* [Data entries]
──────────────────────────────
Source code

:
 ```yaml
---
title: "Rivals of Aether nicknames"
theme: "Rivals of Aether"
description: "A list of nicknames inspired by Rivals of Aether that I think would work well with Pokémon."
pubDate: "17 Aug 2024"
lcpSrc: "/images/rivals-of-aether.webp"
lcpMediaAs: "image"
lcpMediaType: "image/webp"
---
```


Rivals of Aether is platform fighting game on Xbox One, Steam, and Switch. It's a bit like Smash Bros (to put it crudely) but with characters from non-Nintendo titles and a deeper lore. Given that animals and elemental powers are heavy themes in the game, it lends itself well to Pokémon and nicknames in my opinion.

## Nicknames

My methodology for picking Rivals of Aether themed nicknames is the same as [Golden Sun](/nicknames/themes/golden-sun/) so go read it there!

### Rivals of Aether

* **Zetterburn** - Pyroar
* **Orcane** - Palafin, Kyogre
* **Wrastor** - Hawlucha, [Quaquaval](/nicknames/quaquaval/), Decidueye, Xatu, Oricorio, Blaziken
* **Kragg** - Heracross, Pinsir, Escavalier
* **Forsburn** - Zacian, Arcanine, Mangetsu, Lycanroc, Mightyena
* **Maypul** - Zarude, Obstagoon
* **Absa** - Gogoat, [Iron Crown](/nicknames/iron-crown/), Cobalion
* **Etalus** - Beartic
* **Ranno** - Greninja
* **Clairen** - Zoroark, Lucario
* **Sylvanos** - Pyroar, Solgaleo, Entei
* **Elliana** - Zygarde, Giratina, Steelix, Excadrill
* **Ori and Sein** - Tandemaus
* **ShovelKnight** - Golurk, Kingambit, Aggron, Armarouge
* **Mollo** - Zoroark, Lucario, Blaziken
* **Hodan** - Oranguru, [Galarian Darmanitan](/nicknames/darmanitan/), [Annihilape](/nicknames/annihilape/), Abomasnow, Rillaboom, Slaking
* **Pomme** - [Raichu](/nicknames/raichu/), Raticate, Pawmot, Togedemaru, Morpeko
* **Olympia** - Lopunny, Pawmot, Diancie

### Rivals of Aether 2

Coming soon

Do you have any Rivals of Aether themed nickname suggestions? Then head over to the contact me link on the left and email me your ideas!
──────────────────────────────
* [What the exercise asks] Each record should be returned precisely as written.

* [Answer for the task]
Source code

:
 ```yaml
---
title: "Rivals of Aether nicknames"
theme: "Rivals of Aether"
description: "A list of nicknames inspired by Rivals of Aether that I think would work well with Pokémon."
pubDate: "17 Aug 2024"
lcpSrc: "/images/rivals-of-aether.webp"
lcpMediaAs: "image"
lcpMediaType: "image/webp"
---
```


Rivals of Aether is platform fighting game on Xbox One, Steam, and Switch. It's a bit like Smash Bros (to put it crudely) but with characters from non-Nintendo titles and a deeper lore. Given that animals and elemental powers are heavy themes in the game, it lends itself well to Pokémon and nicknames in my opinion.

## Nicknames

My methodology for picking Rivals of Aether themed nicknames is the same as [Golden Sun](/nicknames/themes/golden-sun/) so go read it there!

### Rivals of Aether

* **Zetterburn** - Pyroar
* **Orcane** - Palafin, Kyogre
* **Wrastor** - Hawlucha, [Quaquaval](/nicknames/quaquaval/), Decidueye, Xatu, Oricorio, Blaziken
* **Kragg** - Heracross, Pinsir, Escavalier
* **Forsburn** - Zacian, Arcanine, Mangetsu, Lycanroc, Mightyena
* **Maypul** - Zarude, Obstagoon
* **Absa** - Gogoat, [Iron Crown](/nicknames/iron-crown/), Cobalion
* **Etalus** - Beartic
* **Ranno** - Greninja
* **Clairen** - Zoroark, Lucario
* **Sylvanos** - Pyroar, Solgaleo, Entei
* **Elliana** - Zygarde, Giratina, Steelix, Excadrill
* **Ori and Sein** - Tandemaus
* **ShovelKnight** - Golurk, Kingambit, Aggron, Armarouge
* **Mollo** - Zoroark, Lucario, Blaziken
* **Hodan** - Oranguru, [Galarian Darmanitan](/nicknames/darmanitan/), [Annihilape](/nicknames/annihilape/), Abomasnow, Rillaboom, Slaking
* **Pomme** - [Raichu](/nicknames/raichu/), Raticate, Pawmot, Togedemaru, Morpeko
* **Olympia** - Lopunny, Pawmot, Diancie

### Rivals of Aether 2

Coming soon

Do you have any Rivals of Aether themed nickname suggestions? Then head over to the contact me link on the left and email me your ideas!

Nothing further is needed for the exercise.